▸ EXERCISE: Exactly and only the lines below from the one containing "generated certificates." down to the one containing "### آخرین نسخه FreeBSD کدام است؟ ###" are wanted, both included; please exclude every picture.

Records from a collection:
* * *
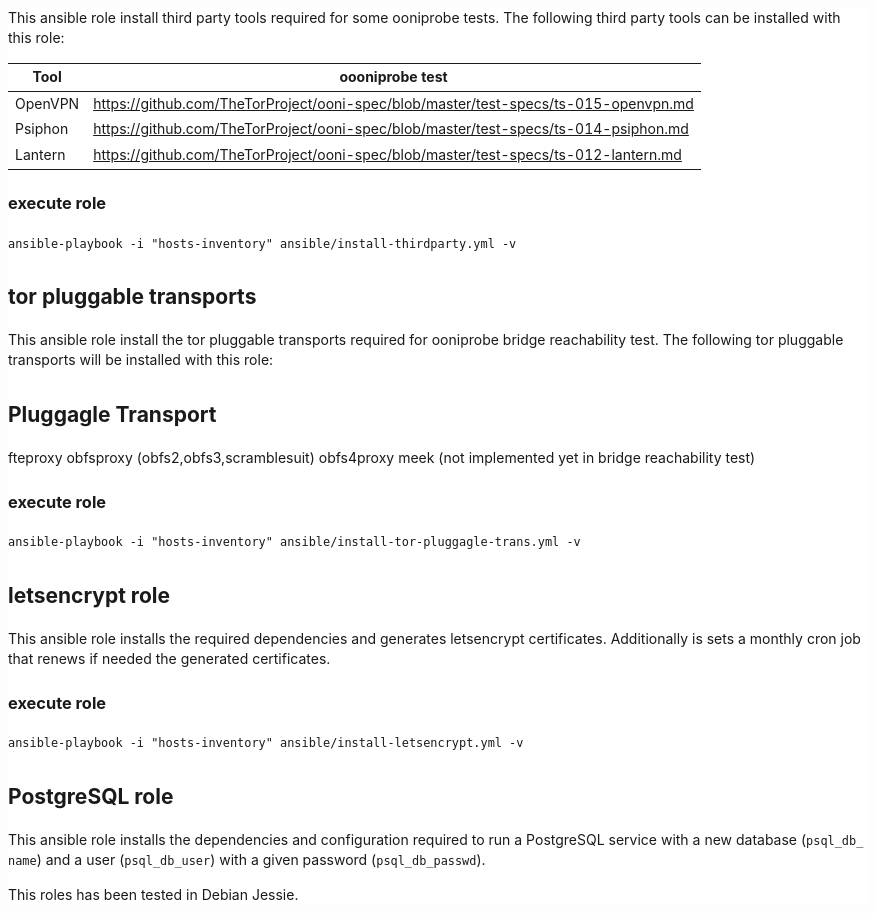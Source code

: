 This ansible role install third party tools required for some ooniprobe
tests. The following third party tools can be installed with this role:

Tool|oooniprobe test
----|---------------
OpenVPN|https://github.com/TheTorProject/ooni-spec/blob/master/test-specs/ts-015-openvpn.md
Psiphon|https://github.com/TheTorProject/ooni-spec/blob/master/test-specs/ts-014-psiphon.md
Lantern|https://github.com/TheTorProject/ooni-spec/blob/master/test-specs/ts-012-lantern.md

### execute role

```
ansible-playbook -i "hosts-inventory" ansible/install-thirdparty.yml -v
```

## tor pluggable transports

This ansible role install the tor pluggable transports required for ooniprobe
bridge reachability test. The following tor pluggable transports will be
installed with this role:

Pluggagle Transport
-------------------
fteproxy
obfsproxy (obfs2,obfs3,scramblesuit)
obfs4proxy
meek (not implemented yet in bridge reachability test)

### execute role

```
ansible-playbook -i "hosts-inventory" ansible/install-tor-pluggagle-trans.yml -v
```

## letsencrypt role

This ansible role installs the required dependencies and generates letsencrypt
certificates. Additionally is sets a monthly cron job that renews if needed the
generated certificates.

### execute role

```
ansible-playbook -i "hosts-inventory" ansible/install-letsencrypt.yml -v
```

## PostgreSQL role

This ansible role installs the dependencies and configuration required to run a
PostgreSQL service with a new database (`psql_db_name`) and a user (`psql_db_user`)
with a given password (`psql_db_passwd`).

This roles has been tested in Debian Jessie.
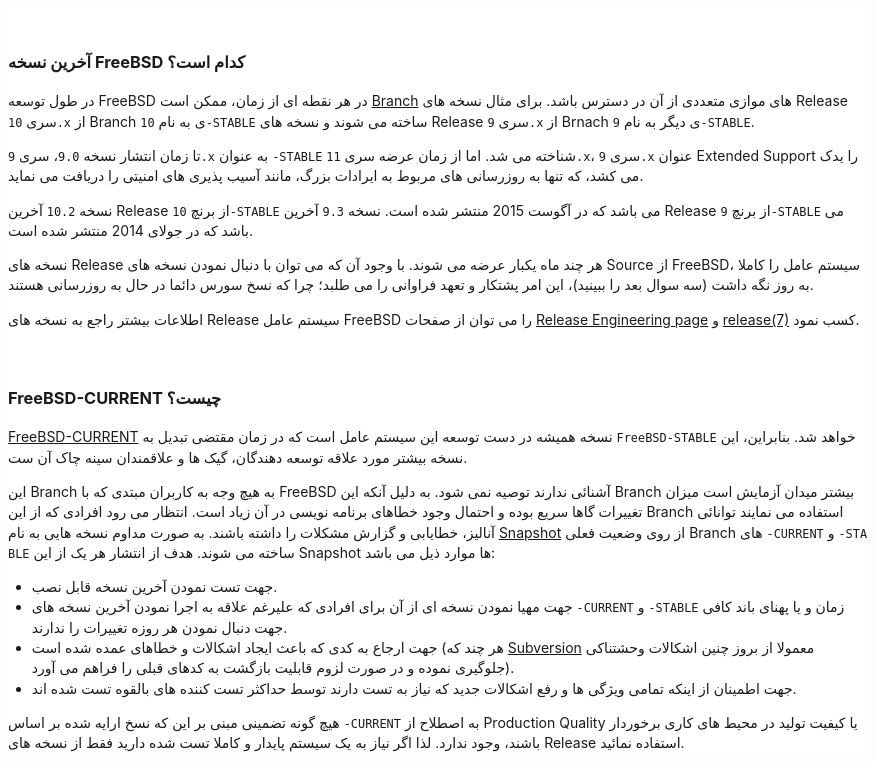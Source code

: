 
<br />
<a name="what-is-the-latest-version-of-freebsd"></a>

### آخرین نسخه FreeBSD کدام است؟ ###

در طول توسعه FreeBSD در هر نقطه ای از زمان، ممکن است [Branch](https://en.wikipedia.org/wiki/Branching_%28version_control%29) های موازی متعددی از آن در دسترس باشد. برای مثال نسخه های Release سری <code>10.x</code>  از Branch ی به نام <code>10-STABLE</code> ساخته می شوند و نسخه های  Release سری <code>9.x</code> از Brnach ی دیگر به نام <code>9-STABLE</code>.

تا زمان انتشار نسخه <code>9.0</code>، سری <code>9.x</code>  به عنوان <code>-STABLE</code> شناخته می شد. اما از زمان عرضه سری <code>11.x</code>، سری <code>9.x</code> عنوان Extended Support را یدک می کشد، که تنها به روزرسانی های مربوط به ایرادات بزرگ، مانند آسیب پذیری های امنیتی را دریافت می نماید.

نسخه <code>10.2</code> آخرین Release از برنچ <code>10-STABLE</code> می باشد که در آگوست 2015 منتشر شده است. نسخه <code>9.3</code> آخرین Release از برنچ <code>9-STABLE</code> می باشد که در جولای 2014 منتشر شده است.

نسخه های Release هر چند ماه یکبار عرضه می شوند. با وجود آن که می توان با دنبال نمودن نسخه های Source از FreeBSD، سیستم عامل را کاملا به روز نگه داشت (سه سوال بعد را ببینید)، این امر پشتکار و تعهد فراوانی را می طلبد؛ چرا که نسخ سورس دائما در حال به روزرسانی هستند.

اطلاعات بیشتر راجع به نسخه های Release سیستم عامل FreeBSD را می توان از صفحات [Release Engineering page](http://www.freebsd.org/releng/index.html#release-build) و [release(7)](http://www.freebsd.org/cgi/man.cgi?query=release&sektion=7) کسب نمود.


<br />
<a name="what-is-freebsd-current"></a>

### FreeBSD-CURRENT چیست؟ ###

[FreeBSD-CURRENT](https://www.freebsd.org/doc/en_US.ISO8859-1/books/handbook/current-stable.html#current) نسخه همیشه در دست توسعه این سیستم عامل است که در زمان مقتضی تبدیل به <code>FreeBSD-STABLE</code> خواهد شد. بنابراین، این نسخه بیشتر مورد علاقه توسعه دهندگان، گیک ها و علاقمندان سینه چاک آن ست.

این Branch به هیچ وجه به کاربران مبتدی که با FreeBSD آشنائی ندارند توصیه نمی شود. به دلیل آنکه این Branch بیشتر میدان آزمایش است میزان تغییرات گاها سریع بوده و احتمال وجود خطاهای برنامه نویسی در آن زیاد است. انتظار می رود افرادی که از این Branch استفاده می نمایند توانائی آنالیز، خطایابی و گزارش مشکلات را داشته باشند.
به صورت مداوم نسخه هایی به نام [Snapshot](https://www.freebsd.org/snapshots/) از روی وضعیت فعلی Branch های <code>-CURRENT</code> و <code>-STABLE</code> ساخته می شوند. هدف از انتشار هر یک از این Snapshot ها موارد ذیل می باشد:

* جهت تست نمودن آخرین نسخه قابل نصب.
* جهت مهیا نمودن نسخه ای از آن برای افرادی که علیرغم علاقه به اجرا نمودن آخرین نسخه های <code>-CURRENT</code> و <code>-STABLE</code>  زمان و یا پهنای باند کافی جهت دنبال نمودن هر روزه تغییرات را ندارند.
* جهت ارجاع به کدی که باعث ایجاد اشکالات و خطاهای عمده شده است (هر چند که [Subversion](https://en.wikipedia.org/wiki/Apache_Subversion) معمولا از بروز چنین اشکالات وحشتناکی جلوگیری نموده و در صورت لزوم قابلیت بازگشت به کدهای قبلی را فراهم می آورد).
* جهت اطمینان از اینکه تمامی ویژگی ها و رفع اشکالات جدید که نیاز به تست دارند توسط حداکثر تست کننده های بالقوه تست شده اند.

هیچ گونه تضمینی مبنی بر این که نسخ ارایه شده بر اساس <code>-CURRENT</code> به اصطلاح از Production Quality یا کیفیت تولید در محیط های کاری برخوردار باشند، وجود ندارد. لذا اگر نیاز به یک سیستم پایدار و کاملا تست شده دارید فقط از نسخه های Release استفاده نمائید.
* * *
▸ ANSWER TO THE PROBLEM:
generated certificates.

### execute role

```
ansible-playbook -i "hosts-inventory" ansible/install-letsencrypt.yml -v
```

## PostgreSQL role

This ansible role installs the dependencies and configuration required to run a
PostgreSQL service with a new database (`psql_db_name`) and a user (`psql_db_user`)
with a given password (`psql_db_passwd`).

This roles has been tested in Debian Jessie.
Source code

: 
<br />
<a name="what-is-the-latest-version-of-freebsd"></a>

### آخرین نسخه FreeBSD کدام است؟ ###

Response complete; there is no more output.